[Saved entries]
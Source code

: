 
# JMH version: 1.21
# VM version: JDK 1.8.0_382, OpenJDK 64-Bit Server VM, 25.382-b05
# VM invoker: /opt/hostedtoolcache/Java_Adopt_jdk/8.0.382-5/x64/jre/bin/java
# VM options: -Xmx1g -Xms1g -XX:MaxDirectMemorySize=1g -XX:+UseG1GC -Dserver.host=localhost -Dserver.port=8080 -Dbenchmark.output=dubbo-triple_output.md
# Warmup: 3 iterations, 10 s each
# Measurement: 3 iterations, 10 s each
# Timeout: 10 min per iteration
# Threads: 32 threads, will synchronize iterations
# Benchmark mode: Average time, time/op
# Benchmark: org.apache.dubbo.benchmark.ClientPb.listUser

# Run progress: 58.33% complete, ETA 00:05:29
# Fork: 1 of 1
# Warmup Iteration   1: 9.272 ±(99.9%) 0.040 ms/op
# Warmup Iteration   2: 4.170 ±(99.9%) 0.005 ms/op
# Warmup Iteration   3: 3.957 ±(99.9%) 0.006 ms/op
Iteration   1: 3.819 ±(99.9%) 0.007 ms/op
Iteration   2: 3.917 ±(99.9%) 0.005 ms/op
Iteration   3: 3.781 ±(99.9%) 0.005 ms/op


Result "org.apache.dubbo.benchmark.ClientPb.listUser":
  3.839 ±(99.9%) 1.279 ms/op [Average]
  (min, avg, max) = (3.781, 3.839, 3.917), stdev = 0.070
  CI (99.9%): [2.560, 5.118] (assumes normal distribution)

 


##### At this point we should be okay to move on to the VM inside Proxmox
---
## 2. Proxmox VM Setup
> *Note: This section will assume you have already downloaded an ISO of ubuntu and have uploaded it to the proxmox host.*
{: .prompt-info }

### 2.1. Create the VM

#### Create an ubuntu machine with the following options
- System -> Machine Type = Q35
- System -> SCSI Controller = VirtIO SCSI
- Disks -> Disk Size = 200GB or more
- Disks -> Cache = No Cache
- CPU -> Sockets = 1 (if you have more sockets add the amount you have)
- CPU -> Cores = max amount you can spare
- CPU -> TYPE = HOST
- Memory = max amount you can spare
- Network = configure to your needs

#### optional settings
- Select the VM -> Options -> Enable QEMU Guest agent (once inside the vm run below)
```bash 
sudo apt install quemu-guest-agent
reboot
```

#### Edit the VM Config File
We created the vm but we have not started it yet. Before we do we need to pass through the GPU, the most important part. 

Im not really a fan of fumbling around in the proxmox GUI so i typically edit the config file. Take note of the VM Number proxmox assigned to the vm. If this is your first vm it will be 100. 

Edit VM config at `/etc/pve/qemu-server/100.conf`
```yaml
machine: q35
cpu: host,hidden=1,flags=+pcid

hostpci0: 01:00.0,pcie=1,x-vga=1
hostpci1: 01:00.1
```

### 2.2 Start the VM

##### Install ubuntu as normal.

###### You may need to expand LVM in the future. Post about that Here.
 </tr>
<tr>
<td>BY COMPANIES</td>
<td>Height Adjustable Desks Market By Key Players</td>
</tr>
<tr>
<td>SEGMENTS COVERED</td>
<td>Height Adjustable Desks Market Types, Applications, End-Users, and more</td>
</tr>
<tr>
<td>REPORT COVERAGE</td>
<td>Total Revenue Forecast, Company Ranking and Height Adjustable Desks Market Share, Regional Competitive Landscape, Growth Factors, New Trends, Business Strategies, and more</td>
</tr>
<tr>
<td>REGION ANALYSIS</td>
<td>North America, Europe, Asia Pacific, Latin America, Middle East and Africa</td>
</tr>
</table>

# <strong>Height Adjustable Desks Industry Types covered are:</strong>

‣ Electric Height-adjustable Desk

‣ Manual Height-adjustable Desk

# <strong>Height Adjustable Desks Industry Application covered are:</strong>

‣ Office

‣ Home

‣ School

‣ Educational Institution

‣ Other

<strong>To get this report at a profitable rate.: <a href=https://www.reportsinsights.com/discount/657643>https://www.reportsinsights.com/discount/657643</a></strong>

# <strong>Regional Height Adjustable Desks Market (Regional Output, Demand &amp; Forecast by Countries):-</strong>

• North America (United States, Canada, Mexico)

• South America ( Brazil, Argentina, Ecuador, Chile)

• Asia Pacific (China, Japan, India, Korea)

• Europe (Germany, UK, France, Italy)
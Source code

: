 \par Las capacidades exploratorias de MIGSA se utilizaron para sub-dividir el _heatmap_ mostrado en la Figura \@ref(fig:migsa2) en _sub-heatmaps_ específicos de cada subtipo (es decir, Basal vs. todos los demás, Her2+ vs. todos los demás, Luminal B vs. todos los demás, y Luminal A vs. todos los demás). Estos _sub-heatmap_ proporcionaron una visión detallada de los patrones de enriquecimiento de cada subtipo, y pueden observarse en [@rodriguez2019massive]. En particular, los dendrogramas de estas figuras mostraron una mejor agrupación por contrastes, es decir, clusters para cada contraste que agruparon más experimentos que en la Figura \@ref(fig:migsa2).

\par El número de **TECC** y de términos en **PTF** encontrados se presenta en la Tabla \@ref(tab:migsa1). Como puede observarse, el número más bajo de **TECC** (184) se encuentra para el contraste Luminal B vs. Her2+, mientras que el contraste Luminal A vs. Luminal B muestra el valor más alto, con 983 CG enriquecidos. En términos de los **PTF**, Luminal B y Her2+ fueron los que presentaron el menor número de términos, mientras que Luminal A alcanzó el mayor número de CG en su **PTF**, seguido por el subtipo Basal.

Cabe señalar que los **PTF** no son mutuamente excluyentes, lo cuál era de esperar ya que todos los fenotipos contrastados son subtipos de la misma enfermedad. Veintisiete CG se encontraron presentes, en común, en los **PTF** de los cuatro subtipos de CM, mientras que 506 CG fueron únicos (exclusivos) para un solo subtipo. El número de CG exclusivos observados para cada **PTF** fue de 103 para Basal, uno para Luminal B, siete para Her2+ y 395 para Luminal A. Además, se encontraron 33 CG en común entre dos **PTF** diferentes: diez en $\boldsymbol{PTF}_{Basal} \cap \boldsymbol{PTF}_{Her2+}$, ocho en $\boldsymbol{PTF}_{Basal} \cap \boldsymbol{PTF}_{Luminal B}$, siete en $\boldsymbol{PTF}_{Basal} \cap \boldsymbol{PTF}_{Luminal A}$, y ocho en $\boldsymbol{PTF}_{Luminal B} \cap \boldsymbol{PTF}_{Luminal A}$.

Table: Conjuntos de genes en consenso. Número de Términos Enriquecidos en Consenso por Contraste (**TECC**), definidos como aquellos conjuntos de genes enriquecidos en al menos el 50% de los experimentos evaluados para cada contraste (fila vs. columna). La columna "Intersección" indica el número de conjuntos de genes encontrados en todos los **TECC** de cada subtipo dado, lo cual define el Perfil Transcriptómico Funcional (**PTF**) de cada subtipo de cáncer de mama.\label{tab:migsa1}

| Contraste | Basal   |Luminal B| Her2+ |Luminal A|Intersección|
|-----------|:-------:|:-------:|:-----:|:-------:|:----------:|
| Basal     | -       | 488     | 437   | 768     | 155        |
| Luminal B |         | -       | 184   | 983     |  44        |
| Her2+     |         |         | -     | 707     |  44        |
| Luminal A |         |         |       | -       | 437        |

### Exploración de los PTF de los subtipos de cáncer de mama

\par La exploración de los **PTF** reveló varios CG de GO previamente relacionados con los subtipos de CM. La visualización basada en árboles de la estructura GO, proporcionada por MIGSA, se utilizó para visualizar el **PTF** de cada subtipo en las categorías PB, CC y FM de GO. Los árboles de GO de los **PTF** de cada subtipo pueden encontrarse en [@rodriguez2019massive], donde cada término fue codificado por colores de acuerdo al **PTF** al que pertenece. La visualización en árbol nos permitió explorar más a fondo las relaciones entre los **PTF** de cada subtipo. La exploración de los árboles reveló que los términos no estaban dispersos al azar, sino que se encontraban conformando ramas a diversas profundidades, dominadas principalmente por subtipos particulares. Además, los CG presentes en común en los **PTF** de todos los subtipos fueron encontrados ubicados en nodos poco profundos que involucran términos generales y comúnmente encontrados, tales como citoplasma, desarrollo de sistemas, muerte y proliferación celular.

ASSIGNED TASK: Where a line above holds the word "strong", copy it.

SOLUTION TO THIS EXERCISE:
# <strong>Height Adjustable Desks Industry Types covered are:</strong>
# <strong>Height Adjustable Desks Industry Application covered are:</strong>
<strong>To get this report at a profitable rate.: <a href=https://www.reportsinsights.com/discount/657643>https://www.reportsinsights.com/discount/657643</a></strong>
# <strong>Regional Height Adjustable Desks Market (Regional Output, Demand &amp; Forecast by Countries):-</strong>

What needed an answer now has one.